What to do: Reproduce exactly, from the data that follows, the line with "लास्यमेव देवकिन्नरविषयं शम्या, यथा—", the line with "दोर्दण्डाः क्‍व नु", and every line that lies between them.
BEGIN Material provided
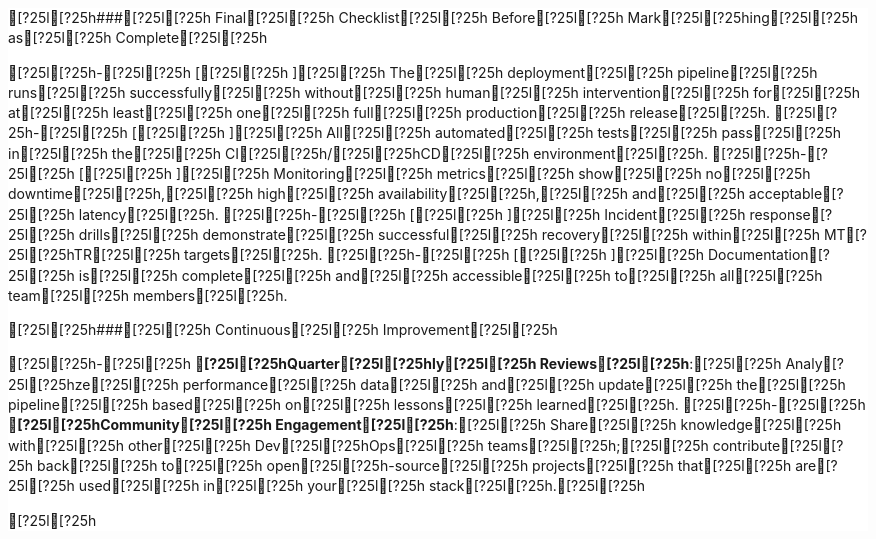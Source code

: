 [?25l[?25h###[?25l[?25h Final[?25l[?25h Checklist[?25l[?25h Before[?25l[?25h Mark[?25l[?25hing[?25l[?25h as[?25l[?25h Complete[?25l[?25h

[?25l[?25h-[?25l[?25h [[?25l[?25h ][?25l[?25h The[?25l[?25h deployment[?25l[?25h pipeline[?25l[?25h runs[?25l[?25h successfully[?25l[?25h without[?25l[?25h human[?25l[?25h intervention[?25l[?25h for[?25l[?25h at[?25l[?25h least[?25l[?25h one[?25l[?25h full[?25l[?25h production[?25l[?25h release[?25l[?25h.
[?25l[?25h-[?25l[?25h [[?25l[?25h ][?25l[?25h All[?25l[?25h automated[?25l[?25h tests[?25l[?25h pass[?25l[?25h in[?25l[?25h the[?25l[?25h CI[?25l[?25h/[?25l[?25hCD[?25l[?25h environment[?25l[?25h.
[?25l[?25h-[?25l[?25h [[?25l[?25h ][?25l[?25h Monitoring[?25l[?25h metrics[?25l[?25h show[?25l[?25h no[?25l[?25h downtime[?25l[?25h,[?25l[?25h high[?25l[?25h availability[?25l[?25h,[?25l[?25h and[?25l[?25h acceptable[?25l[?25h latency[?25l[?25h.
[?25l[?25h-[?25l[?25h [[?25l[?25h ][?25l[?25h Incident[?25l[?25h response[?25l[?25h drills[?25l[?25h demonstrate[?25l[?25h successful[?25l[?25h recovery[?25l[?25h within[?25l[?25h MT[?25l[?25hTR[?25l[?25h targets[?25l[?25h.
[?25l[?25h-[?25l[?25h [[?25l[?25h ][?25l[?25h Documentation[?25l[?25h is[?25l[?25h complete[?25l[?25h and[?25l[?25h accessible[?25l[?25h to[?25l[?25h all[?25l[?25h team[?25l[?25h members[?25l[?25h.

[?25l[?25h###[?25l[?25h Continuous[?25l[?25h Improvement[?25l[?25h

[?25l[?25h-[?25l[?25h **[?25l[?25hQuarter[?25l[?25hly[?25l[?25h Reviews[?25l[?25h**:[?25l[?25h Analy[?25l[?25hze[?25l[?25h performance[?25l[?25h data[?25l[?25h and[?25l[?25h update[?25l[?25h the[?25l[?25h pipeline[?25l[?25h based[?25l[?25h on[?25l[?25h lessons[?25l[?25h learned[?25l[?25h.
[?25l[?25h-[?25l[?25h **[?25l[?25hCommunity[?25l[?25h Engagement[?25l[?25h**:[?25l[?25h Share[?25l[?25h knowledge[?25l[?25h with[?25l[?25h other[?25l[?25h Dev[?25l[?25hOps[?25l[?25h teams[?25l[?25h;[?25l[?25h contribute[?25l[?25h back[?25l[?25h to[?25l[?25h open[?25l[?25h-source[?25l[?25h projects[?25l[?25h that[?25l[?25h are[?25l[?25h used[?25l[?25h in[?25l[?25h your[?25l[?25h stack[?25l[?25h.[?25l[?25h

[?25l[?25h
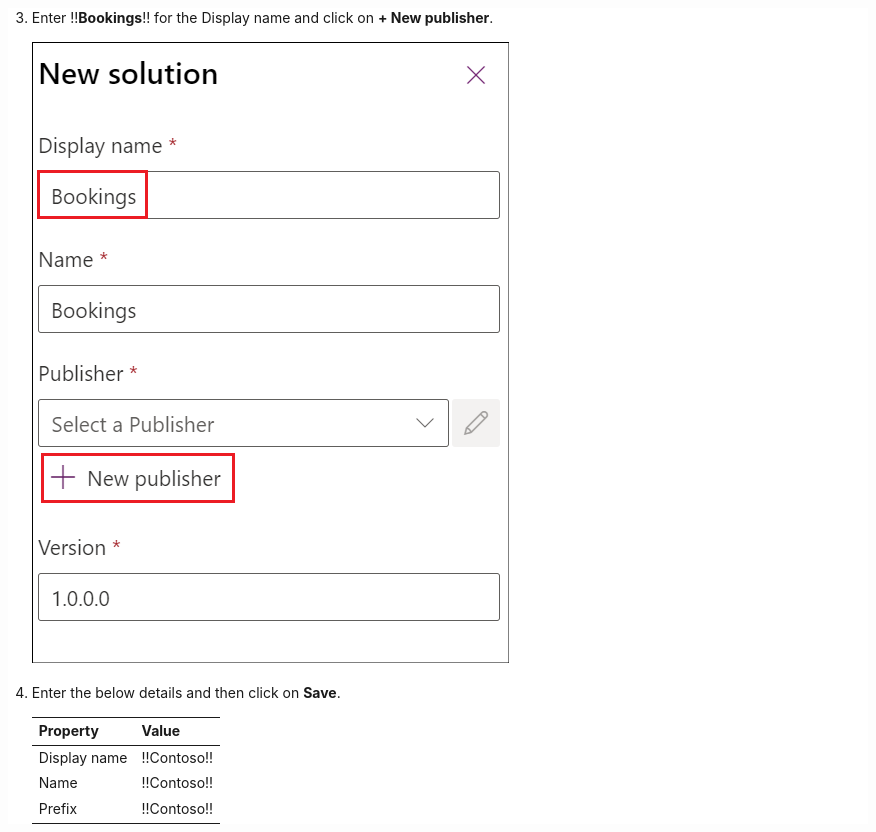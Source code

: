 3.  Enter !!**Bookings**!! for the Display name and click on **+ New
    publisher**.

    ![](./media/image9.png)

4.  Enter the below details and then click on **Save**.

    |	Property |	Value |
    |:-----|:--------|
    | Display name	|!!Contoso!!	|
    |	Name |	!!Contoso!!|
    | Prefix |!!Contoso!!	|

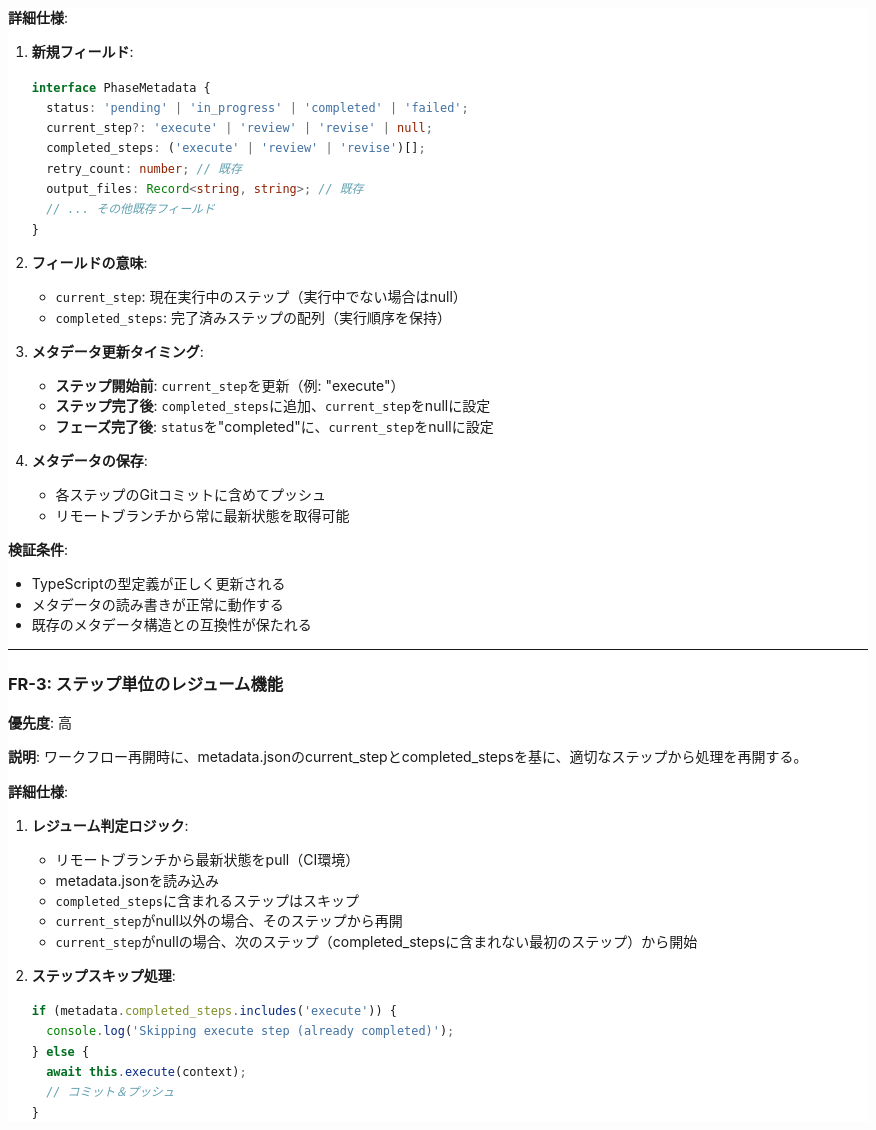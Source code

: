 **詳細仕様**:

1. **新規フィールド**:
   ```typescript
   interface PhaseMetadata {
     status: 'pending' | 'in_progress' | 'completed' | 'failed';
     current_step?: 'execute' | 'review' | 'revise' | null;
     completed_steps: ('execute' | 'review' | 'revise')[];
     retry_count: number; // 既存
     output_files: Record<string, string>; // 既存
     // ... その他既存フィールド
   }
   ```

2. **フィールドの意味**:
   - `current_step`: 現在実行中のステップ（実行中でない場合はnull）
   - `completed_steps`: 完了済みステップの配列（実行順序を保持）

3. **メタデータ更新タイミング**:
   - **ステップ開始前**: `current_step`を更新（例: "execute"）
   - **ステップ完了後**: `completed_steps`に追加、`current_step`をnullに設定
   - **フェーズ完了後**: `status`を"completed"に、`current_step`をnullに設定

4. **メタデータの保存**:
   - 各ステップのGitコミットに含めてプッシュ
   - リモートブランチから常に最新状態を取得可能

**検証条件**:
- TypeScriptの型定義が正しく更新される
- メタデータの読み書きが正常に動作する
- 既存のメタデータ構造との互換性が保たれる

---

### FR-3: ステップ単位のレジューム機能

**優先度**: 高

**説明**: ワークフロー再開時に、metadata.jsonのcurrent_stepとcompleted_stepsを基に、適切なステップから処理を再開する。

**詳細仕様**:

1. **レジューム判定ロジック**:
   - リモートブランチから最新状態をpull（CI環境）
   - metadata.jsonを読み込み
   - `completed_steps`に含まれるステップはスキップ
   - `current_step`がnull以外の場合、そのステップから再開
   - `current_step`がnullの場合、次のステップ（completed_stepsに含まれない最初のステップ）から開始

2. **ステップスキップ処理**:
   ```typescript
   if (metadata.completed_steps.includes('execute')) {
     console.log('Skipping execute step (already completed)');
   } else {
     await this.execute(context);
     // コミット＆プッシュ
   }
   ```
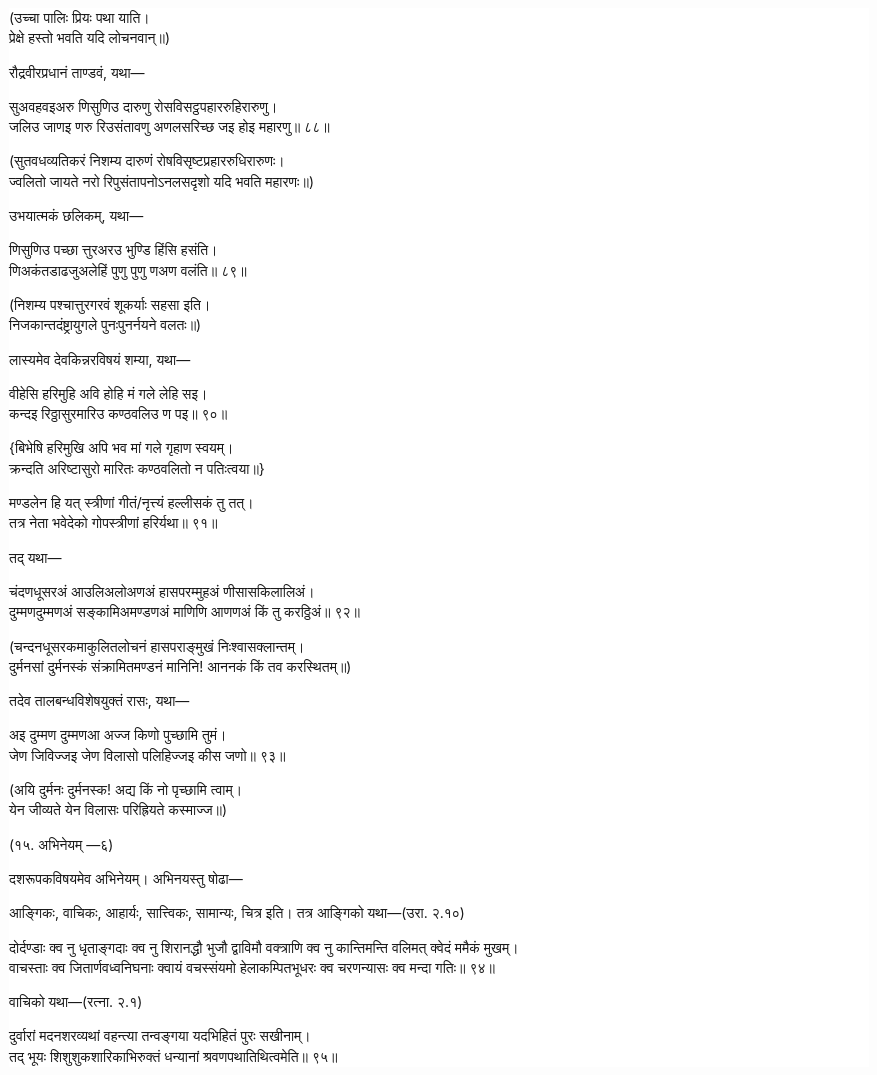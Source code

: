 (उच्चा पालिः प्रियः पथा याति।  
प्रेक्षे हस्तो भवति यदि लोचनवान्॥)  

रौद्रवीरप्रधानं ताण्डवं, यथा—

सुअवहवइअरु णिसुणिउ दारुणु रोसविसट्ठपहाररुहिरारुणु।  
जलिउ जाणइ णरु रिउसंतावणु अणलसरिच्छ जइ होइ महारणु॥ ८८॥  

(सुतवधव्यतिकरं निशम्य दारुणं रोषविसृष्टप्रहाररुधिरारुणः।  
ज्वलितो जायते नरो रिपुसंतापनोऽनलसदृशो यदि भवति महारणः॥)  

उभयात्मकं छलिकम्, यथा—

णिसुणिउ पच्छा त्तुरअरउ भुण्डि हिंसि हसंति।  
णिअकंतडाढजुअलेहिं पुणु पुणु णअण वलंति॥ ८९॥  

(निशम्य पश्चात्तुरगरवं शूकर्याः सहसा इति।  
निजकान्तदंष्ट्रायुगले पुनःपुनर्नयने वलतः॥)  

लास्यमेव देवकिन्नरविषयं शम्या, यथा—

वीहेसि हरिमुहि अवि होहि मं गले लेहि सइ।  
कन्दइ रिठ्ठासुरमारिउ कण्ठवलिउ ण पइ॥ ९०॥  

{बिभेषि हरिमुखि अपि भव मां गले गृहाण स्वयम्।  
क्रन्दति अरिष्टासुरो मारितः कण्ठवलितो न पतिःत्वया॥}  

मण्डलेन हि यत् स्त्रीणां गीतं/नृत्त्यं हल्लीसकं तु तत्।  
तत्र नेता भवेदेको गोपस्त्रीणां हरिर्यथा॥ ९१॥  

तद् यथा—

चंदणधूसरअं आउलिअलोअणअं हासपरम्मुहअं णीसासकिलालिअं।  
दुम्मणदुम्मणअं सङ्कामिअमण्डणअं माणिणि आणणअं किं तु करठ्ठिअं॥ ९२॥  

(चन्दनधूसरकमाकुलितलोचनं हासपराङ्मुखं निःश्वासक्लान्तम्।  
दुर्मनसां दुर्मनस्कं संक्रामितमण्डनं मानिनि! आननकं किं तव करस्थितम्॥)  

तदेव तालबन्धविशेषयुक्तं रासः, यथा—

अइ दुम्मण दुम्मणआ अज्ज किणो पुच्छामि तुमं।  
जेण जिविज्जइ जेण विलासो पलिहिज्जइ कीस जणो॥ ९३॥  

(अयि दुर्मनः दुर्मनस्क! अद्य किं नो पृच्छामि त्वाम्।  
येन जीव्यते येन विलासः परिह्रियते कस्माज्ज॥)  

(१५. अभिनेयम् —६)

दशरूपकविषयमेव अभिनेयम्। अभिनयस्तु षोढा—

आङ्गिकः, वाचिकः, आहार्यः, सात्त्विकः, सामान्यः, चित्र इति। तत्र आङ्गिको यथा—(उरा. २.१०)

दोर्दण्डाः क्‍व नु धृताङ्गदाः क्‍व नु शिरानद्धौ भुजौ द्वाविमौ वक्त्राणि क्‍व नु कान्तिमन्ति वलिमत् क्‍वेदं ममैकं मुखम्।  
वाचस्ताः क्‍व जितार्णवध्वनिघनाः क्‍वायं वचस्संयमो हेलाकम्पितभूधरः क्‍व चरणन्यासः क्‍व मन्दा गतिः॥ ९४॥  

वाचिको यथा—(रत्ना. २.१)

दुर्वारां मदनशरव्यथां वहन्त्या तन्वङ्गया यदभिहितं पुरः सखीनाम्।  
तद् भूयः शिशुशुकशारिकाभिरुक्तं धन्यानां श्रवणपथातिथित्वमेति॥ ९५॥  
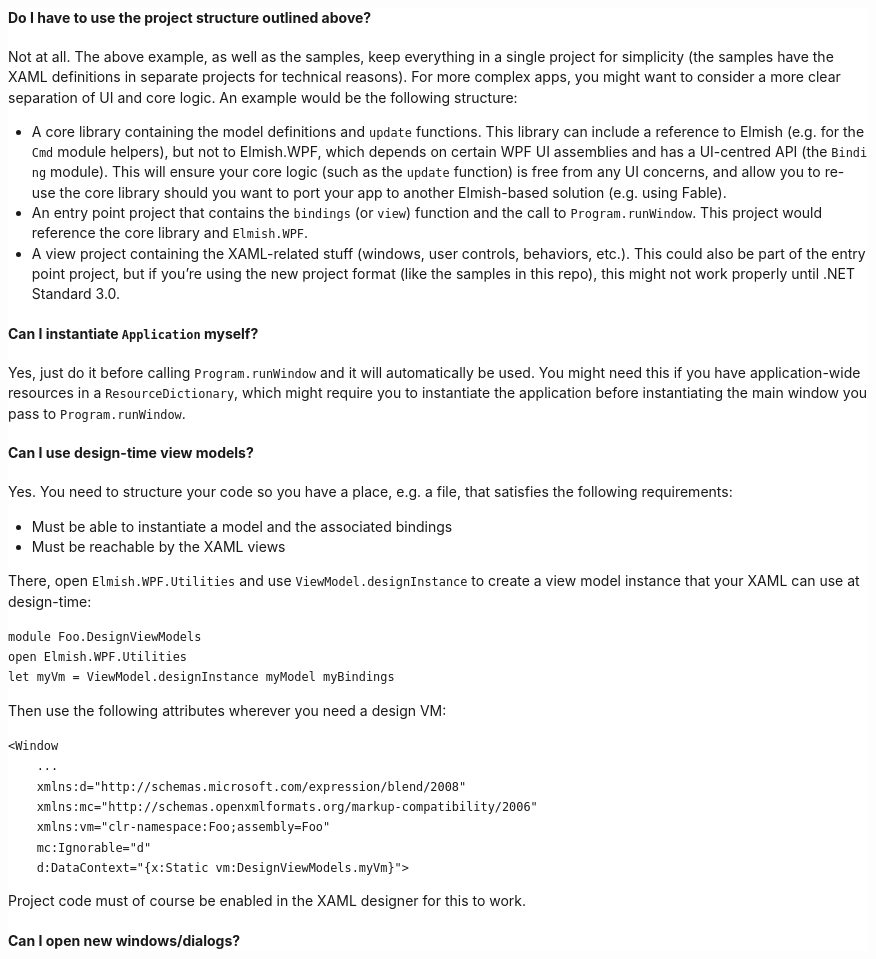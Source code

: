#### Do I have to use the project structure outlined above?

Not at all. The above example, as well as the samples, keep everything in a single project for simplicity (the samples have the XAML definitions in separate projects for technical reasons). For more complex apps, you might want to consider a more clear separation of UI and core logic. An example would be the following structure:

* A core library containing the model definitions and `update` functions. This library can include a reference to Elmish (e.g. for the `Cmd` module helpers), but not to Elmish.WPF, which depends on certain WPF UI assemblies and has a UI-centred API (the `Binding` module). This will ensure your core logic (such as the `update` function) is free from any UI concerns, and allow you to re-use the core library should you want to port your app to another Elmish-based solution (e.g. using Fable).
* An entry point project that contains the `bindings` (or `view`) function and the call to `Program.runWindow`. This project would reference the core library and `Elmish.WPF`.
* A view project containing the XAML-related stuff (windows, user controls, behaviors, etc.). This could also be part of the entry point project, but if you’re using the new project format (like the samples in this repo), this might not work properly until .NET Standard 3.0.

#### Can I instantiate `Application` myself?

Yes, just do it before calling `Program.runWindow` and it will automatically be used. You might need this if you have application-wide resources in a `ResourceDictionary`, which might require you to instantiate the application before instantiating the main window you pass to `Program.runWindow`.

#### Can I use design-time view models?

Yes. You need to structure your code so you have a place, e.g. a file, that satisfies the following requirements:

* Must be able to instantiate a model and the associated bindings
* Must be reachable by the XAML views

There, open `Elmish.WPF.Utilities` and use `ViewModel.designInstance` to create a view model instance that your XAML can use at design-time:

```F#
module Foo.DesignViewModels
open Elmish.WPF.Utilities
let myVm = ViewModel.designInstance myModel myBindings
```

Then use the following attributes wherever you need a design VM:

```XAML
<Window
    ...
    xmlns:d="http://schemas.microsoft.com/expression/blend/2008"
    xmlns:mc="http://schemas.openxmlformats.org/markup-compatibility/2006"
    xmlns:vm="clr-namespace:Foo;assembly=Foo"
    mc:Ignorable="d"
    d:DataContext="{x:Static vm:DesignViewModels.myVm}">
```

Project code must of course be enabled in the XAML designer for this to work.

#### Can I open new windows/dialogs?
END Material provided
Written solution:
लास्यमेव देवकिन्नरविषयं शम्या, यथा—

वीहेसि हरिमुहि अवि होहि मं गले लेहि सइ।  
कन्दइ रिठ्ठासुरमारिउ कण्ठवलिउ ण पइ॥ ९०॥  

{बिभेषि हरिमुखि अपि भव मां गले गृहाण स्वयम्।  
क्रन्दति अरिष्टासुरो मारितः कण्ठवलितो न पतिःत्वया॥}  

मण्डलेन हि यत् स्त्रीणां गीतं/नृत्त्यं हल्लीसकं तु तत्।  
तत्र नेता भवेदेको गोपस्त्रीणां हरिर्यथा॥ ९१॥  

तद् यथा—

चंदणधूसरअं आउलिअलोअणअं हासपरम्मुहअं णीसासकिलालिअं।  
दुम्मणदुम्मणअं सङ्कामिअमण्डणअं माणिणि आणणअं किं तु करठ्ठिअं॥ ९२॥  

(चन्दनधूसरकमाकुलितलोचनं हासपराङ्मुखं निःश्वासक्लान्तम्।  
दुर्मनसां दुर्मनस्कं संक्रामितमण्डनं मानिनि! आननकं किं तव करस्थितम्॥)  

तदेव तालबन्धविशेषयुक्तं रासः, यथा—

अइ दुम्मण दुम्मणआ अज्ज किणो पुच्छामि तुमं।  
जेण जिविज्जइ जेण विलासो पलिहिज्जइ कीस जणो॥ ९३॥  

(अयि दुर्मनः दुर्मनस्क! अद्य किं नो पृच्छामि त्वाम्।  
येन जीव्यते येन विलासः परिह्रियते कस्माज्ज॥)  

(१५. अभिनेयम् —६)

दशरूपकविषयमेव अभिनेयम्। अभिनयस्तु षोढा—

आङ्गिकः, वाचिकः, आहार्यः, सात्त्विकः, सामान्यः, चित्र इति। तत्र आङ्गिको यथा—(उरा. २.१०)

दोर्दण्डाः क्‍व नु धृताङ्गदाः क्‍व नु शिरानद्धौ भुजौ द्वाविमौ वक्त्राणि क्‍व नु कान्तिमन्ति वलिमत् क्‍वेदं ममैकं मुखम्।  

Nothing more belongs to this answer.